*TASK OBJECTIVE*:
All lines that hold the string "write" should be copied. Find them in the listing below.

*THE INPUT*:
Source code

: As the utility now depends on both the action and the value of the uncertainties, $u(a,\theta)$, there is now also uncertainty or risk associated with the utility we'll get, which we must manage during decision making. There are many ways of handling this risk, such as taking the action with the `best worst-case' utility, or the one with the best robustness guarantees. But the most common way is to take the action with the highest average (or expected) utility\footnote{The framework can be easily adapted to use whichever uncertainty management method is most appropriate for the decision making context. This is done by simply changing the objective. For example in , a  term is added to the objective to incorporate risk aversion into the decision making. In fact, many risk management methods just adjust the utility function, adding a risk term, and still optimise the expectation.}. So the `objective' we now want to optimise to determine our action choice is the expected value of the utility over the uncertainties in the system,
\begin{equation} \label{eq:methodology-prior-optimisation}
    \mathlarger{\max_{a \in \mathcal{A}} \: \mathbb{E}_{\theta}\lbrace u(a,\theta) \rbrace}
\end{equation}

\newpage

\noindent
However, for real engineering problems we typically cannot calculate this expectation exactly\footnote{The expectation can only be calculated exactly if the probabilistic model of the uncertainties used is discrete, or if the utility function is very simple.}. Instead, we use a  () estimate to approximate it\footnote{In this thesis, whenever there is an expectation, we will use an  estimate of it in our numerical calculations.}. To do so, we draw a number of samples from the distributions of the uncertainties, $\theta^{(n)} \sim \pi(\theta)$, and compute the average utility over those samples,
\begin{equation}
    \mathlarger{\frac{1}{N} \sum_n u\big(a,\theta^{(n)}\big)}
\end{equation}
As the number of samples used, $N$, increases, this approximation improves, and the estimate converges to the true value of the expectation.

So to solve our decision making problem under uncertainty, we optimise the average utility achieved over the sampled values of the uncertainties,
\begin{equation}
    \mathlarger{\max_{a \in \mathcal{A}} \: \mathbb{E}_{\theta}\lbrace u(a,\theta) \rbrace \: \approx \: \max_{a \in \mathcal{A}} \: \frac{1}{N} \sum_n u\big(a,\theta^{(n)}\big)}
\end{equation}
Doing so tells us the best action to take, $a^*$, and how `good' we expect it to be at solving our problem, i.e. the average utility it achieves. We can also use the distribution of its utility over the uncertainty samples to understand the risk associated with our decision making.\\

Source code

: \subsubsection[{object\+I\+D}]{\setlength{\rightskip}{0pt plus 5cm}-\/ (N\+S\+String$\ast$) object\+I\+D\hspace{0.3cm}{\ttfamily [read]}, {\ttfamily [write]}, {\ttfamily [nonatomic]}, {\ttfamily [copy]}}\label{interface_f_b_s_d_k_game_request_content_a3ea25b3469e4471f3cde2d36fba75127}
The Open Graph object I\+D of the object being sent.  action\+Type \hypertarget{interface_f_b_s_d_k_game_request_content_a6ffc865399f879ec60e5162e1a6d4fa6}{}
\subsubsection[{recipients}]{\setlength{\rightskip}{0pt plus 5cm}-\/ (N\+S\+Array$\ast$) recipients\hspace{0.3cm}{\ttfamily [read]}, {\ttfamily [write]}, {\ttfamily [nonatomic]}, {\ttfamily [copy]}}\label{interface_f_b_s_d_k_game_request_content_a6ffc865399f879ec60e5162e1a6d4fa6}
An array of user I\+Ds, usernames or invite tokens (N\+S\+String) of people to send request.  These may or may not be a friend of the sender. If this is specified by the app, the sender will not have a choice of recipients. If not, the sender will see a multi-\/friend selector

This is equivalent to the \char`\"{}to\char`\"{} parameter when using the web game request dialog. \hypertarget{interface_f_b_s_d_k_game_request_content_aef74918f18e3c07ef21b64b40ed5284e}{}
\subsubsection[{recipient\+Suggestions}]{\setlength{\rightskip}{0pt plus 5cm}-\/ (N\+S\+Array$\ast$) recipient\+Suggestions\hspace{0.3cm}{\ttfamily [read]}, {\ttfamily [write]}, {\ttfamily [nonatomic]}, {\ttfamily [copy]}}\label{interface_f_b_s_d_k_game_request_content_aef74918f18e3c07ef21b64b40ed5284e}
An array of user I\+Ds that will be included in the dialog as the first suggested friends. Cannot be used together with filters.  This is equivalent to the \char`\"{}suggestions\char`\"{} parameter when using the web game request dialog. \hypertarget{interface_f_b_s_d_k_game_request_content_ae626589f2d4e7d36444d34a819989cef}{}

*SOLUTION FOR THIS TASK*:
: \subsubsection[{object\+I\+D}]{\setlength{\rightskip}{0pt plus 5cm}-\/ (N\+S\+String$\ast$) object\+I\+D\hspace{0.3cm}{\ttfamily [read]}, {\ttfamily [write]}, {\ttfamily [nonatomic]}, {\ttfamily [copy]}}\label{interface_f_b_s_d_k_game_request_content_a3ea25b3469e4471f3cde2d36fba75127}
\subsubsection[{recipients}]{\setlength{\rightskip}{0pt plus 5cm}-\/ (N\+S\+Array$\ast$) recipients\hspace{0.3cm}{\ttfamily [read]}, {\ttfamily [write]}, {\ttfamily [nonatomic]}, {\ttfamily [copy]}}\label{interface_f_b_s_d_k_game_request_content_a6ffc865399f879ec60e5162e1a6d4fa6}
\subsubsection[{recipient\+Suggestions}]{\setlength{\rightskip}{0pt plus 5cm}-\/ (N\+S\+Array$\ast$) recipient\+Suggestions\hspace{0.3cm}{\ttfamily [read]}, {\ttfamily [write]}, {\ttfamily [nonatomic]}, {\ttfamily [copy]}}\label{interface_f_b_s_d_k_game_request_content_aef74918f18e3c07ef21b64b40ed5284e}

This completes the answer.